* _To do_:
Restate word for word the lines beginning with the one that contains "Real-time voice recognition" and ending at the bottom of the records below, both included.

---------- Material provided ----------

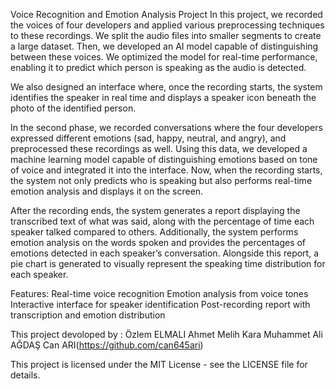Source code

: Voice Recognition and Emotion Analysis Project
In this project, we recorded the voices of four developers and applied various preprocessing techniques to these recordings. We split the audio files into smaller segments to create a large dataset. Then, we developed an AI model capable of distinguishing between these voices. We optimized the model for real-time performance, enabling it to predict which person is speaking as the audio is detected.

We also designed an interface where, once the recording starts, the system identifies the speaker in real time and displays a speaker icon beneath the photo of the identified person.

In the second phase, we recorded conversations where the four developers expressed different emotions (sad, happy, neutral, and angry), and preprocessed these recordings as well. Using this data, we developed a machine learning model capable of distinguishing emotions based on tone of voice and integrated it into the interface. Now, when the recording starts, the system not only predicts who is speaking but also performs real-time emotion analysis and displays it on the screen.

After the recording ends, the system generates a report displaying the transcribed text of what was said, along with the percentage of time each speaker talked compared to others. Additionally, the system performs emotion analysis on the words spoken and provides the percentages of emotions detected in each speaker’s conversation. Alongside this report, a pie chart is generated to visually represent the speaking time distribution for each speaker. 

Features:
Real-time voice recognition
Emotion analysis from voice tones
Interactive interface for speaker identification
Post-recording report with transcription and emotion distribution

This project devoloped by :
Özlem ELMALI
Ahmet Melih Kara
Muhammet Ali AĞDAŞ
Can ARI(https://github.com/can645ari)

This project is licensed under the MIT License - see the LICENSE file for details.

----------

* _Exercise response_:
Real-time voice recognition
Emotion analysis from voice tones
Interactive interface for speaker identification
Post-recording report with transcription and emotion distribution

This project devoloped by :
Özlem ELMALI
Ahmet Melih Kara
Muhammet Ali AĞDAŞ
Can ARI(https://github.com/can645ari)

This project is licensed under the MIT License - see the LICENSE file for details.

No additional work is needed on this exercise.